**BRIEF:** Print the records below exactly. Omit every picture.

**RECORDS PROVIDED:**
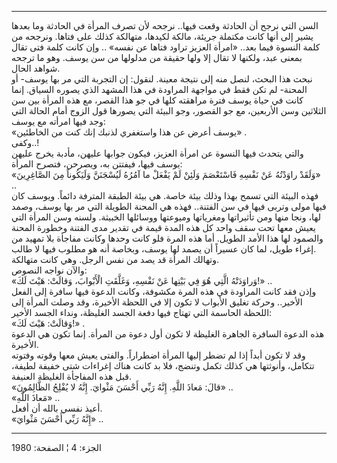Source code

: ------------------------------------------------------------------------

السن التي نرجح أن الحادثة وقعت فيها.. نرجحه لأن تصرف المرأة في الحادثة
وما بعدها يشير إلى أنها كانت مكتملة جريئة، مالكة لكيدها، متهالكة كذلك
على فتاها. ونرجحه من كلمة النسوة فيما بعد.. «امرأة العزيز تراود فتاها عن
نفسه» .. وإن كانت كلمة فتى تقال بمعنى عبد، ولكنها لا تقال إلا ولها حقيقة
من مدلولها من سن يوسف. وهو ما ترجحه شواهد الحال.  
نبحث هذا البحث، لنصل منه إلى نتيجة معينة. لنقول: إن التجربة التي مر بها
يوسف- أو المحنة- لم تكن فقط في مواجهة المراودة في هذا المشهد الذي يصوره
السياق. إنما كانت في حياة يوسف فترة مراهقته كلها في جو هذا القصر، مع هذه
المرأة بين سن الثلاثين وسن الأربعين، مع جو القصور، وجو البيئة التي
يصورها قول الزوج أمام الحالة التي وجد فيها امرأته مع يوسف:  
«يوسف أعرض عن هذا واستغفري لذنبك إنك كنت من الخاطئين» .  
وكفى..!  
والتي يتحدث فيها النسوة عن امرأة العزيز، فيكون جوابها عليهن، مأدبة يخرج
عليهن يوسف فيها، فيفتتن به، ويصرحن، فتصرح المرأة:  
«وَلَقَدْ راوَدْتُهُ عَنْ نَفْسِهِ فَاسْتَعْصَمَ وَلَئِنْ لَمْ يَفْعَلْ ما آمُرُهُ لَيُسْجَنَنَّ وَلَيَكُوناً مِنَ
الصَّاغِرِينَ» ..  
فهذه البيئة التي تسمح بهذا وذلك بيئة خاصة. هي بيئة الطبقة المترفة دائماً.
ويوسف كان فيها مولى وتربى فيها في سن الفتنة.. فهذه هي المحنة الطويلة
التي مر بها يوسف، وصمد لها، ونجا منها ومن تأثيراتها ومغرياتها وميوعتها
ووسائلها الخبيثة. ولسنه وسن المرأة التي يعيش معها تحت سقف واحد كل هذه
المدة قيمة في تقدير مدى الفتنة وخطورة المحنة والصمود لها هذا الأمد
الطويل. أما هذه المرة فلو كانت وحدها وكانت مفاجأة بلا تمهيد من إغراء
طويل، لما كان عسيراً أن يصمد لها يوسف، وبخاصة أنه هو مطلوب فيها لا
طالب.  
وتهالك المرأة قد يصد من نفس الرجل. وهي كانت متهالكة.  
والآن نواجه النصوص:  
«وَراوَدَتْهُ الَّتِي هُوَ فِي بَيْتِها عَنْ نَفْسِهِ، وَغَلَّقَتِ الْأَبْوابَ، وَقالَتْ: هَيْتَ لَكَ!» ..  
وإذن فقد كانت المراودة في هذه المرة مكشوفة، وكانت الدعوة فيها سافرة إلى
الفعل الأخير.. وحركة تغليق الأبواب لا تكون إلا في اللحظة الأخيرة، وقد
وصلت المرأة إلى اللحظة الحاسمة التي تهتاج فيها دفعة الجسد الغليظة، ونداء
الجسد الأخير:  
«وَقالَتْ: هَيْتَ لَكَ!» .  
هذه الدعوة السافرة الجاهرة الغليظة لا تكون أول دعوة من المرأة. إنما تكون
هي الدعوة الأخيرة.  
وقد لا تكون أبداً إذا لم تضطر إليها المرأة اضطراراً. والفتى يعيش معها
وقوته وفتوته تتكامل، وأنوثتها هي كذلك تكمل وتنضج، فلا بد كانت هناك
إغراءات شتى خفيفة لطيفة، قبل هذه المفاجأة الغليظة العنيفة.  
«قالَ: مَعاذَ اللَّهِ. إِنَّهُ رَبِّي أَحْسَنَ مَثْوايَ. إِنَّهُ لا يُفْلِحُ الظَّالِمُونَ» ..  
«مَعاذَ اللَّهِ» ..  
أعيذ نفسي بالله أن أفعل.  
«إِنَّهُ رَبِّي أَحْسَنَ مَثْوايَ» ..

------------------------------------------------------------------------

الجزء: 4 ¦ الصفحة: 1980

**ANSWER BOX:**
Source code

: ------------------------------------------------------------------------

السن التي نرجح أن الحادثة وقعت فيها.. نرجحه لأن تصرف المرأة في الحادثة
وما بعدها يشير إلى أنها كانت مكتملة جريئة، مالكة لكيدها، متهالكة كذلك
على فتاها. ونرجحه من كلمة النسوة فيما بعد.. «امرأة العزيز تراود فتاها عن
نفسه» .. وإن كانت كلمة فتى تقال بمعنى عبد، ولكنها لا تقال إلا ولها حقيقة
من مدلولها من سن يوسف. وهو ما ترجحه شواهد الحال.  
نبحث هذا البحث، لنصل منه إلى نتيجة معينة. لنقول: إن التجربة التي مر بها
يوسف- أو المحنة- لم تكن فقط في مواجهة المراودة في هذا المشهد الذي يصوره
السياق. إنما كانت في حياة يوسف فترة مراهقته كلها في جو هذا القصر، مع هذه
المرأة بين سن الثلاثين وسن الأربعين، مع جو القصور، وجو البيئة التي
يصورها قول الزوج أمام الحالة التي وجد فيها امرأته مع يوسف:  
«يوسف أعرض عن هذا واستغفري لذنبك إنك كنت من الخاطئين» .  
وكفى..!  
والتي يتحدث فيها النسوة عن امرأة العزيز، فيكون جوابها عليهن، مأدبة يخرج
عليهن يوسف فيها، فيفتتن به، ويصرحن، فتصرح المرأة:  
«وَلَقَدْ راوَدْتُهُ عَنْ نَفْسِهِ فَاسْتَعْصَمَ وَلَئِنْ لَمْ يَفْعَلْ ما آمُرُهُ لَيُسْجَنَنَّ وَلَيَكُوناً مِنَ
الصَّاغِرِينَ» ..  
فهذه البيئة التي تسمح بهذا وذلك بيئة خاصة. هي بيئة الطبقة المترفة دائماً.
ويوسف كان فيها مولى وتربى فيها في سن الفتنة.. فهذه هي المحنة الطويلة
التي مر بها يوسف، وصمد لها، ونجا منها ومن تأثيراتها ومغرياتها وميوعتها
ووسائلها الخبيثة. ولسنه وسن المرأة التي يعيش معها تحت سقف واحد كل هذه
المدة قيمة في تقدير مدى الفتنة وخطورة المحنة والصمود لها هذا الأمد
الطويل. أما هذه المرة فلو كانت وحدها وكانت مفاجأة بلا تمهيد من إغراء
طويل، لما كان عسيراً أن يصمد لها يوسف، وبخاصة أنه هو مطلوب فيها لا
طالب.  
وتهالك المرأة قد يصد من نفس الرجل. وهي كانت متهالكة.  
والآن نواجه النصوص:  
«وَراوَدَتْهُ الَّتِي هُوَ فِي بَيْتِها عَنْ نَفْسِهِ، وَغَلَّقَتِ الْأَبْوابَ، وَقالَتْ: هَيْتَ لَكَ!» ..  
وإذن فقد كانت المراودة في هذه المرة مكشوفة، وكانت الدعوة فيها سافرة إلى
الفعل الأخير.. وحركة تغليق الأبواب لا تكون إلا في اللحظة الأخيرة، وقد
وصلت المرأة إلى اللحظة الحاسمة التي تهتاج فيها دفعة الجسد الغليظة، ونداء
الجسد الأخير:  
«وَقالَتْ: هَيْتَ لَكَ!» .  
هذه الدعوة السافرة الجاهرة الغليظة لا تكون أول دعوة من المرأة. إنما تكون
هي الدعوة الأخيرة.  
وقد لا تكون أبداً إذا لم تضطر إليها المرأة اضطراراً. والفتى يعيش معها
وقوته وفتوته تتكامل، وأنوثتها هي كذلك تكمل وتنضج، فلا بد كانت هناك
إغراءات شتى خفيفة لطيفة، قبل هذه المفاجأة الغليظة العنيفة.  
«قالَ: مَعاذَ اللَّهِ. إِنَّهُ رَبِّي أَحْسَنَ مَثْوايَ. إِنَّهُ لا يُفْلِحُ الظَّالِمُونَ» ..  
«مَعاذَ اللَّهِ» ..  
أعيذ نفسي بالله أن أفعل.  
«إِنَّهُ رَبِّي أَحْسَنَ مَثْوايَ» ..

------------------------------------------------------------------------

الجزء: 4 ¦ الصفحة: 1980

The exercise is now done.